Goss's Wilt in Corn
August 21, 2009
As of today (August 21), Goss’s bacterial wilt and blight of corn has been confirmed in 24 counties (see map) stretching from eastern to western Nebraska. The gram-positive bacterial causal agent of the disease, Clavibacter michiganensis subsp. nebraskensis, was confirmed in symptomatic samples submitted to the UNL Plant and Pest Diagnostic Clinic.
For the past four to five years, the disease has been a serious problem in western Nebraska, eastern Colorado and Wyoming, reappearing after almost two decades of its near disappearance. In this tri-state region it has become the most severe disease problem in corn. Last year was the first time the disease was confirmed in Nebraska counties statewide in approximately two decades.

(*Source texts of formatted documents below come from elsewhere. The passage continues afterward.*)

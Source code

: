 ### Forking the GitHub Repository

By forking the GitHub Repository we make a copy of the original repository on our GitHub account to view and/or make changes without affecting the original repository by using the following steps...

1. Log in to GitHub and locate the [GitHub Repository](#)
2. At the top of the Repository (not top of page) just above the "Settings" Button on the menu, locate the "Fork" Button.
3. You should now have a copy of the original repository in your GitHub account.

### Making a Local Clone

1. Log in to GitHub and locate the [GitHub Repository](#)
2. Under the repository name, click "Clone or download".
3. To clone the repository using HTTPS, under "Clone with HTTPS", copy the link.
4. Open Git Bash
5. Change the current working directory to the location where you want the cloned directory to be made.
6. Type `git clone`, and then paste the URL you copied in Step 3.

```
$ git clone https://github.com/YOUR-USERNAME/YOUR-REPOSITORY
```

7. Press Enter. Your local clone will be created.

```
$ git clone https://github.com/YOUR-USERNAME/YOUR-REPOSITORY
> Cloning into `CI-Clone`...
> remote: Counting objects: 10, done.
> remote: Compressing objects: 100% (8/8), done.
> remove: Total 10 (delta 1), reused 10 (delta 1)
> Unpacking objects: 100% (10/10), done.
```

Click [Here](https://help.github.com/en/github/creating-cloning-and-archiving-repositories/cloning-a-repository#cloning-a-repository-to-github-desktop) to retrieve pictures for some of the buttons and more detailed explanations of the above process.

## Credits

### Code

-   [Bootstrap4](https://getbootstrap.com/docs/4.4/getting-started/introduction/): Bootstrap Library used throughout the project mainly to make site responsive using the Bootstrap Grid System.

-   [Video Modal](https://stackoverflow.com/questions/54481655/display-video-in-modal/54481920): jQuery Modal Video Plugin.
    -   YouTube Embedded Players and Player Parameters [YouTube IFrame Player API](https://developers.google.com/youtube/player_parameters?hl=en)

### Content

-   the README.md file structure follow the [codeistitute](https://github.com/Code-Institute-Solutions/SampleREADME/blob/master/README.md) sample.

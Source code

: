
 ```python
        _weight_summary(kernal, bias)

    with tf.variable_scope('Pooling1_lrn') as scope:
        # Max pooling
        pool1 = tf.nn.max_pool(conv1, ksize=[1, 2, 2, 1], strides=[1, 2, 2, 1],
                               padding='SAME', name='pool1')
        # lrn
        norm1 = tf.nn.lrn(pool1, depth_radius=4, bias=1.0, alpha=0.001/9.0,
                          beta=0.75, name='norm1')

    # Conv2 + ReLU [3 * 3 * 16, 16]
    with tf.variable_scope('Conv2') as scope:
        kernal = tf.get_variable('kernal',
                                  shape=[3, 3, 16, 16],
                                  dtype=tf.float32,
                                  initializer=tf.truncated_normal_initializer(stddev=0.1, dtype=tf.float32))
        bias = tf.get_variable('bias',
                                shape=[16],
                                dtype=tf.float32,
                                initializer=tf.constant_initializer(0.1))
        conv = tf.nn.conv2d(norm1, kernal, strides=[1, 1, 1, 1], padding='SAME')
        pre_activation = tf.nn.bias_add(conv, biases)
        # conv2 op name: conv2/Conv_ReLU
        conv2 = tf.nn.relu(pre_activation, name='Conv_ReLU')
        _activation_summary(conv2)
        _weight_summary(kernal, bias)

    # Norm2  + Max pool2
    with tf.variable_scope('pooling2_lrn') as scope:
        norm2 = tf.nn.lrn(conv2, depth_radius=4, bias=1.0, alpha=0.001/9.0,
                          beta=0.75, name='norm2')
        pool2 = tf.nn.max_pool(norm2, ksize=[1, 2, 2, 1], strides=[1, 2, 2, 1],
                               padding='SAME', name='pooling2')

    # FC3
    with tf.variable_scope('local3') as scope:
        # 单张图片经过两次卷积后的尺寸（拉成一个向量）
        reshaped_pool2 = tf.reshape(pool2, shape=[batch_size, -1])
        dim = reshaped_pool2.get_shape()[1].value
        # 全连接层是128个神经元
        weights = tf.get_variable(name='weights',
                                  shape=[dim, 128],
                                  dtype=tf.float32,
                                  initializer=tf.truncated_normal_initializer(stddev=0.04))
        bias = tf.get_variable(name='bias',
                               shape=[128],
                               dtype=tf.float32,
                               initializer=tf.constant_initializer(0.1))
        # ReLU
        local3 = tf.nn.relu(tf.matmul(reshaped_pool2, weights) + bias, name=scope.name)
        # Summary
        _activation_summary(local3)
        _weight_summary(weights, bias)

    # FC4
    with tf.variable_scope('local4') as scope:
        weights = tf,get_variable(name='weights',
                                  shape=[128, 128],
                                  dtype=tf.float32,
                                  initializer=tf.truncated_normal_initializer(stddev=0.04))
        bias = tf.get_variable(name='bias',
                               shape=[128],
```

In addition, the disease developed in other Midwest states, including South Dakota, Iowa, Illinois, and for the first time, Indiana.
Goss’s wilt is likely much more widespread than the 2009 map of Nebraska counties indicates. For example, many of those counties where the disease has been confirmed this year are not the same Nebraska counties where the disease was confirmed in 2008. One possible explanation is that disease development is consistent with parts of the state that received the most severe weather earlier in the season, especially hail, high wind, and sandblasting that created the wounds necessary for infection. Since bacteria don’t blow long distances by wind, the bacteria were already present at the time of wounding. Disease may develop in other areas, but at a lesser incidence and severity and go unnoticed. In addition, as more people become familiar with the appearance of the disease symptoms, fewer are submitting samples for diagnosis to the UNL Plant and Pest Diagnostic Clinic, so the map may not be representative of all counties with the disease. Goss's wilt is likely present in many counties not indicated on the map. We recommend that producers, consultants, etc., continue to monitor for this and other diseases.

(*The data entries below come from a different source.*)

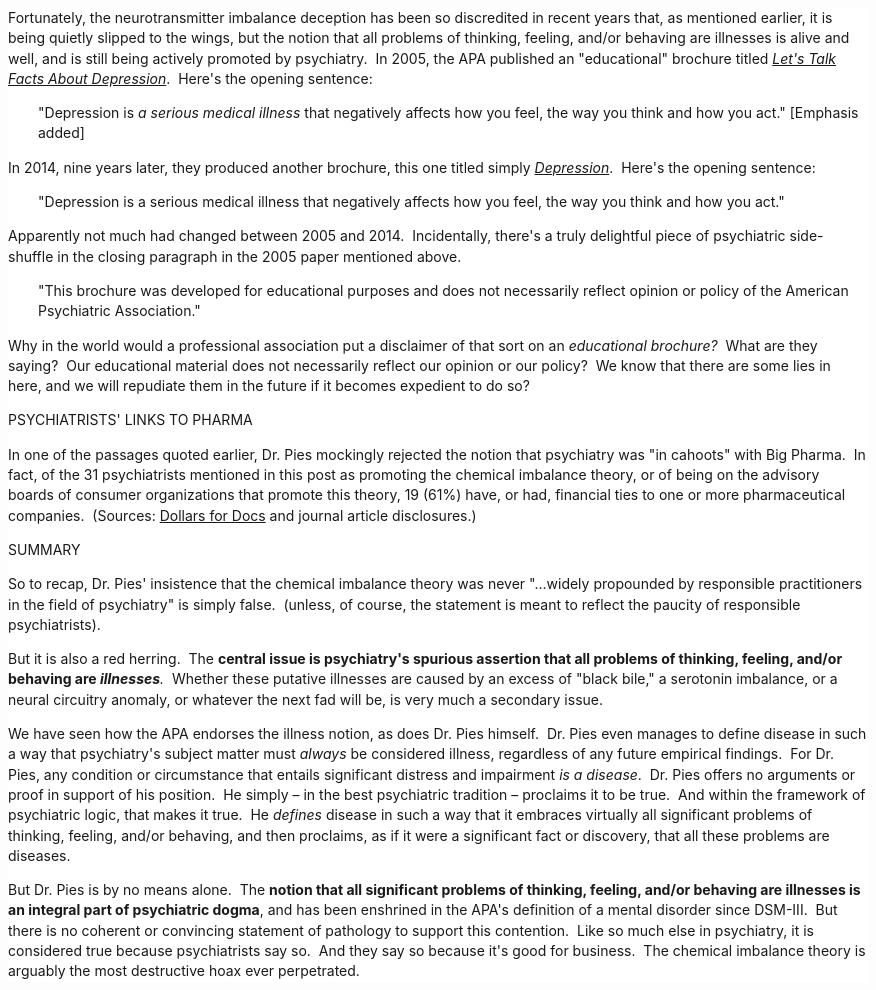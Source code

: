 Fortunately, the neurotransmitter imbalance deception has been so discredited in recent years that, as mentioned earlier, it is being quietly slipped to the wings, but the notion that all problems of thinking, feeling, and/or behaving are illnesses is alive and well, and is still being actively promoted by psychiatry.  In 2005, the APA published an "educational" brochure titled <em><a href="https://www.behaviorismandmentalhealth.com/wp-content/uploads/2014/06/Lets-Talk-Facts-About-Depression.pdf">Let's Talk Facts About Depression</a></em>.  Here's the opening sentence:
<p style="padding-left: 30px;">"Depression is <em>a serious medical illness</em> that negatively affects how you feel, the way you think and how you act." [Emphasis added]</p>
In 2014, nine years later, they produced another brochure, this one titled simply <a href="http://www.psychiatry.org/depression"><em>Depression</em></a>.  Here's the opening sentence:
<p style="padding-left: 30px;">"Depression is a serious medical illness that negatively affects how you feel, the way you think and how you act."</p>
Apparently not much had changed between 2005 and 2014.  Incidentally, there's a truly delightful piece of psychiatric side-shuffle in the closing paragraph in the 2005 paper mentioned above.
<p style="padding-left: 30px;">"This brochure was developed for educational purposes and does not necessarily reflect opinion or policy of the American Psychiatric Association."</p>
Why in the world would a professional association put a disclaimer of that sort on an <em>educational brochure?</em>  What are they saying?  Our educational material does not necessarily reflect our opinion or our policy?  We know that there are some lies in here, and we will repudiate them in the future if it becomes expedient to do so?

PSYCHIATRISTS' LINKS TO PHARMA

In one of the passages quoted earlier, Dr. Pies mockingly rejected the notion that psychiatry was "in cahoots" with Big Pharma.  In fact, of the 31 psychiatrists mentioned in this post as promoting the chemical imbalance theory, or of being on the advisory boards of consumer organizations that promote this theory, 19 (61%) have, or had, financial ties to one or more pharmaceutical companies.  (Sources: <a href="http://projects.propublica.org/docdollars/">Dollars for Docs</a> and journal article disclosures.)

SUMMARY

So to recap, Dr. Pies' insistence that the chemical imbalance theory was never "…widely propounded by responsible practitioners in the field of psychiatry" is simply false.  (unless, of course, the statement is meant to reflect the paucity of responsible psychiatrists).

But it is also a red herring.  The <strong>central issue is psychiatry's spurious assertion that all problems of thinking, feeling, and/or behaving are </strong><em><strong>illnesses</strong>.</em>  Whether these putative illnesses are caused by an excess of "black bile," a serotonin imbalance, or a neural circuitry anomaly, or whatever the next fad will be, is very much a secondary issue.

We have seen how the APA endorses the illness notion, as does Dr. Pies himself.  Dr. Pies even manages to define disease in such a way that psychiatry's subject matter must <em>always</em> be considered illness, regardless of any future empirical findings.  For Dr. Pies, any condition or circumstance that entails significant distress and impairment <em>is a disease</em>.  Dr. Pies offers no arguments or proof in support of his position.  He simply – in the best psychiatric tradition – proclaims it to be true.  And within the framework of psychiatric logic, that makes it true.  He <em>defines</em> disease in such a way that it embraces virtually all significant problems of thinking, feeling, and/or behaving, and then proclaims, as if it were a significant fact or discovery, that all these problems are diseases.

But Dr. Pies is by no means alone.  The <strong>notion that all significant problems of thinking, feeling, and/or behaving are illnesses is an integral part of psychiatric dogma</strong>, and has been enshrined in the APA's definition of a mental disorder since DSM-III.  But there is no coherent or convincing statement of pathology to support this contention.  Like so much else in psychiatry, it is considered true because psychiatrists say so.  And they say so because it's good for business.  The chemical imbalance theory is arguably the most destructive hoax ever perpetrated.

The disease may become systemic and kill entire plants (Figure 1) in severe cases, as is occurring in parts of western Nebraska. This results in the most severe yield losses. The stalks of systemically infected plants may be cut into cross-sections or longitudinally (Figure 2) to observe internal discoloration evident of systemic movement of the bacteria. Otherwise, it is most common to observe the foliar blight phase of the disease, which has been seen in eastern Nebraska more recently.
Disease symptoms are becoming more evident now as they increase in severity and larger portions of the leaves begin to blight and die in more severe cases. Although the leaf blight lesions may appear similar to some other diseases, there are two diagnostic features that may be used to differentiate them from other diseases. Specifically, this is the only known disease to cause “freckling” or dark green to black discontinuous water-soaked spots near the expanding edges of the lesions. These “freckles” may be accompanied by secretion of bacterial exudate or “ooze” on the leaf surface giving it a glossy appearance (Figure 3). Lesions may continue to expand and blight entire leaves (Figure 4).
Unfortunately, since this disease is caused by bacteria, it cannot be controlled with foliar fungicides, which have been much more widely used in Nebraska during the past two years for control of foliar diseases caused by fungi. And, the pathogen overwinters very well in infected crop residue that is not broken down. As a result, if you have had the disease in a field in the past, it is likely to develop again under the right conditions.
Crop rotation, tillage of debris to promote breakdown (when practical), and use of resistant hybrids have been the most effective means of controlling this disease. Differences in yield between susceptible and resistant hybrids with the leaf blight phase of the disease have reportedly been as high as 65 bushels per acre in southwest Nebraska in recent years. With fall approaching, the time is right to start thinking about selection of resistant corn hybrids to plant in fields with a history of Goss’s bacterial wilt and blight, particularly in high risk fields, such as continuous corn and/or conservation tillage systems where crop residue is maintained.